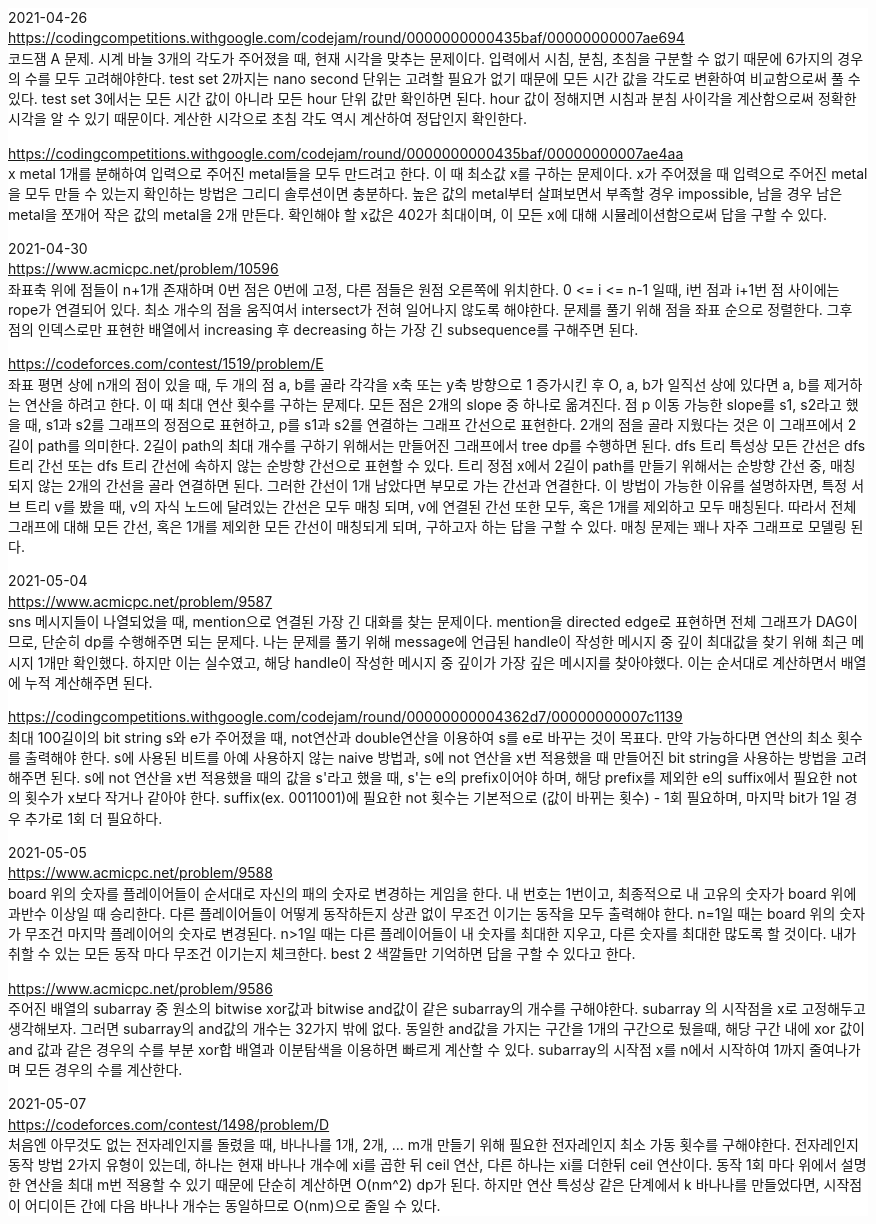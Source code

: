 2021-04-26   
https://codingcompetitions.withgoogle.com/codejam/round/0000000000435baf/00000000007ae694   
코드잼 A 문제. 시계 바늘 3개의 각도가 주어졌을 때, 현재 시각을 맞추는 문제이다. 입력에서 시침, 분침, 초침을 구분할 수 없기 때문에 6가지의 경우의 수를 모두 고려해야한다. test set 2까지는 nano second 단위는 고려할 필요가 없기 때문에 모든 시간 값을 각도로 변환하여 비교함으로써 풀 수 있다. test set 3에서는 모든 시간 값이 아니라 모든 hour 단위 값만 확인하면 된다. hour 값이 정해지면 시침과 분침 사이각을 계산함으로써 정확한 시각을 알 수 있기 때문이다. 계산한 시각으로 초침 각도 역시 계산하여 정답인지 확인한다.   
   
https://codingcompetitions.withgoogle.com/codejam/round/0000000000435baf/00000000007ae4aa   
x metal 1개를 분해하여 입력으로 주어진 metal들을 모두 만드려고 한다. 이 때 최소값 x를 구하는 문제이다. x가 주어졌을 때 입력으로 주어진 metal을 모두 만들 수 있는지 확인하는 방법은 그리디 솔루션이면 충분하다. 높은 값의 metal부터 살펴보면서 부족할 경우 impossible, 남을 경우 남은 metal을 쪼개어 작은 값의 metal을 2개 만든다. 확인해야 할 x값은 402가 최대이며, 이 모든 x에 대해 시뮬레이션함으로써 답을 구할 수 있다.   
   
2021-04-30   
https://www.acmicpc.net/problem/10596   
좌표축 위에 점들이 n+1개 존재하며 0번 점은 0번에 고정, 다른 점들은 원점 오른쪽에 위치한다. 0 <= i <= n-1 일때, i번 점과 i+1번 점 사이에는 rope가 연결되어 있다. 최소 개수의 점을 움직여서 intersect가 전혀 일어나지 않도록 해야한다. 문제를 풀기 위해 점을 좌표 순으로 정렬한다. 그후 점의 인덱스로만 표현한 배열에서 increasing 후 decreasing 하는 가장 긴 subsequence를 구해주면 된다.   
   
https://codeforces.com/contest/1519/problem/E   
좌표 평면 상에 n개의 점이 있을 때, 두 개의 점 a, b를 골라 각각을 x축 또는 y축 방향으로 1 증가시킨 후 O, a, b가 일직선 상에 있다면 a, b를 제거하는 연산을 하려고 한다. 이 때 최대 연산 횟수를 구하는 문제다. 모든 점은 2개의 slope 중 하나로 옮겨진다. 점 p 이동 가능한 slope를 s1, s2라고 했을 때, s1과 s2를 그래프의 정점으로 표현하고, p를 s1과 s2를 연결하는 그래프 간선으로 표현한다. 2개의 점을 골라 지웠다는 것은 이 그래프에서 2길이 path를 의미한다. 2길이 path의 최대 개수를 구하기 위해서는 만들어진 그래프에서 tree dp를 수행하면 된다. dfs 트리 특성상 모든 간선은 dfs 트리 간선 또는 dfs 트리 간선에 속하지 않는 순방향 간선으로 표현할 수 있다. 트리 정점 x에서 2길이 path를 만들기 위해서는 순방향 간선 중, 매칭 되지 않는 2개의 간선을 골라 연결하면 된다. 그러한 간선이 1개 남았다면 부모로 가는 간선과 연결한다. 이 방법이 가능한 이유를 설명하자면, 특정 서브 트리 v를 봤을 때, v의 자식 노드에 달려있는 간선은 모두 매칭 되며, v에 연결된 간선 또한 모두, 혹은 1개를 제외하고 모두 매칭된다. 따라서 전체 그래프에 대해 모든 간선, 혹은 1개를 제외한 모든 간선이 매칭되게 되며, 구하고자 하는 답을 구할 수 있다. 매칭 문제는 꽤나 자주 그래프로 모델링 된다.   
   
2021-05-04   
https://www.acmicpc.net/problem/9587   
sns 메시지들이 나열되었을 때, mention으로 연결된 가장 긴 대화를 찾는 문제이다. mention을 directed edge로 표현하면 전체 그래프가 DAG이므로, 단순히 dp를 수행해주면 되는 문제다. 나는 문제를 풀기 위해 message에 언급된 handle이 작성한 메시지 중 깊이 최대값을 찾기 위해 최근 메시지 1개만 확인했다. 하지만 이는 실수였고, 해당 handle이 작성한 메시지 중 깊이가 가장 깊은 메시지를 찾아야했다. 이는 순서대로 계산하면서 배열에 누적 계산해주면 된다.   
   
https://codingcompetitions.withgoogle.com/codejam/round/00000000004362d7/00000000007c1139   
최대 100길이의 bit string s와 e가 주어졌을 때, not연산과 double연산을 이용하여 s를 e로 바꾸는 것이 목표다. 만약 가능하다면 연산의 최소 횟수를 출력해야 한다. s에 사용된 비트를 아예 사용하지 않는 naive 방법과, s에 not 연산을 x번 적용했을 때 만들어진 bit string을 사용하는 방법을 고려해주면 된다. s에 not 연산을 x번 적용했을 때의 값을 s'라고 했을 때, s'는 e의 prefix이어야 하며, 해당 prefix를 제외한 e의 suffix에서 필요한 not의 횟수가 x보다 작거나 같아야 한다. suffix(ex. 0011001)에 필요한 not 횟수는 기본적으로 (값이 바뀌는 횟수) - 1회 필요하며, 마지막 bit가 1일 경우 추가로 1회 더 필요하다.   
   
2021-05-05   
https://www.acmicpc.net/problem/9588   
board 위의 숫자를 플레이어들이 순서대로 자신의 패의 숫자로 변경하는 게임을 한다. 내 번호는 1번이고, 최종적으로 내 고유의 숫자가 board 위에 과반수 이상일 때 승리한다. 다른 플레이어들이 어떻게 동작하든지 상관 없이 무조건 이기는 동작을 모두 출력해야 한다. n=1일 때는 board 위의 숫자가 무조건 마지막 플레이어의 숫자로 변경된다. n>1일 때는 다른 플레이어들이 내 숫자를 최대한 지우고, 다른 숫자를 최대한 많도록 할 것이다. 내가 취할 수 있는 모든 동작 마다 무조건 이기는지 체크한다. best 2 색깔들만 기억하면 답을 구할 수 있다고 한다.   
   
https://www.acmicpc.net/problem/9586   
주어진 배열의 subarray 중 원소의 bitwise xor값과 bitwise and값이 같은 subarray의 개수를 구해야한다. subarray 의 시작점을 x로 고정해두고 생각해보자. 그러면 subarray의 and값의 개수는 32가지 밖에 없다. 동일한 and값을 가지는 구간을 1개의 구간으로 뒀을때, 해당 구간 내에 xor 값이 and 값과 같은 경우의 수를 부분 xor합 배열과 이분탐색을 이용하면 빠르게 계산할 수 있다. subarray의 시작점 x를 n에서 시작하여 1까지 줄여나가며 모든 경우의 수를 계산한다.   
   
2021-05-07   
https://codeforces.com/contest/1498/problem/D   
처음엔 아무것도 없는 전자레인지를 돌렸을 때, 바나나를 1개, 2개, ... m개 만들기 위해 필요한 전자레인지 최소 가동 횟수를 구해야한다. 전자레인지 동작 방법 2가지 유형이 있는데, 하나는 현재 바나나 개수에 xi를 곱한 뒤 ceil 연산, 다른 하나는 xi를 더한뒤 ceil 연산이다. 동작 1회 마다 위에서 설명한 연산을 최대 m번 적용할 수 있기 때문에 단순히 계산하면 O(nm^2) dp가 된다. 하지만 연산 특성상 같은 단계에서 k 바나나를 만들었다면, 시작점이 어디이든 간에 다음 바나나 개수는 동일하므로 O(nm)으로 줄일 수 있다.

========

● TASK STATEMENT
Please give back exactly the lines from the first line of the records above through the line containing "https://codeforces.com/contest/1519/problem/E", only those and both included, with the pictures removed.

● REPLY TO THE TASK
Source code

: 2021-04-26   
https://codingcompetitions.withgoogle.com/codejam/round/0000000000435baf/00000000007ae694   
코드잼 A 문제. 시계 바늘 3개의 각도가 주어졌을 때, 현재 시각을 맞추는 문제이다. 입력에서 시침, 분침, 초침을 구분할 수 없기 때문에 6가지의 경우의 수를 모두 고려해야한다. test set 2까지는 nano second 단위는 고려할 필요가 없기 때문에 모든 시간 값을 각도로 변환하여 비교함으로써 풀 수 있다. test set 3에서는 모든 시간 값이 아니라 모든 hour 단위 값만 확인하면 된다. hour 값이 정해지면 시침과 분침 사이각을 계산함으로써 정확한 시각을 알 수 있기 때문이다. 계산한 시각으로 초침 각도 역시 계산하여 정답인지 확인한다.   
   
https://codingcompetitions.withgoogle.com/codejam/round/0000000000435baf/00000000007ae4aa   
x metal 1개를 분해하여 입력으로 주어진 metal들을 모두 만드려고 한다. 이 때 최소값 x를 구하는 문제이다. x가 주어졌을 때 입력으로 주어진 metal을 모두 만들 수 있는지 확인하는 방법은 그리디 솔루션이면 충분하다. 높은 값의 metal부터 살펴보면서 부족할 경우 impossible, 남을 경우 남은 metal을 쪼개어 작은 값의 metal을 2개 만든다. 확인해야 할 x값은 402가 최대이며, 이 모든 x에 대해 시뮬레이션함으로써 답을 구할 수 있다.   
   
2021-04-30   
https://www.acmicpc.net/problem/10596   
좌표축 위에 점들이 n+1개 존재하며 0번 점은 0번에 고정, 다른 점들은 원점 오른쪽에 위치한다. 0 <= i <= n-1 일때, i번 점과 i+1번 점 사이에는 rope가 연결되어 있다. 최소 개수의 점을 움직여서 intersect가 전혀 일어나지 않도록 해야한다. 문제를 풀기 위해 점을 좌표 순으로 정렬한다. 그후 점의 인덱스로만 표현한 배열에서 increasing 후 decreasing 하는 가장 긴 subsequence를 구해주면 된다.   
   
https://codeforces.com/contest/1519/problem/E   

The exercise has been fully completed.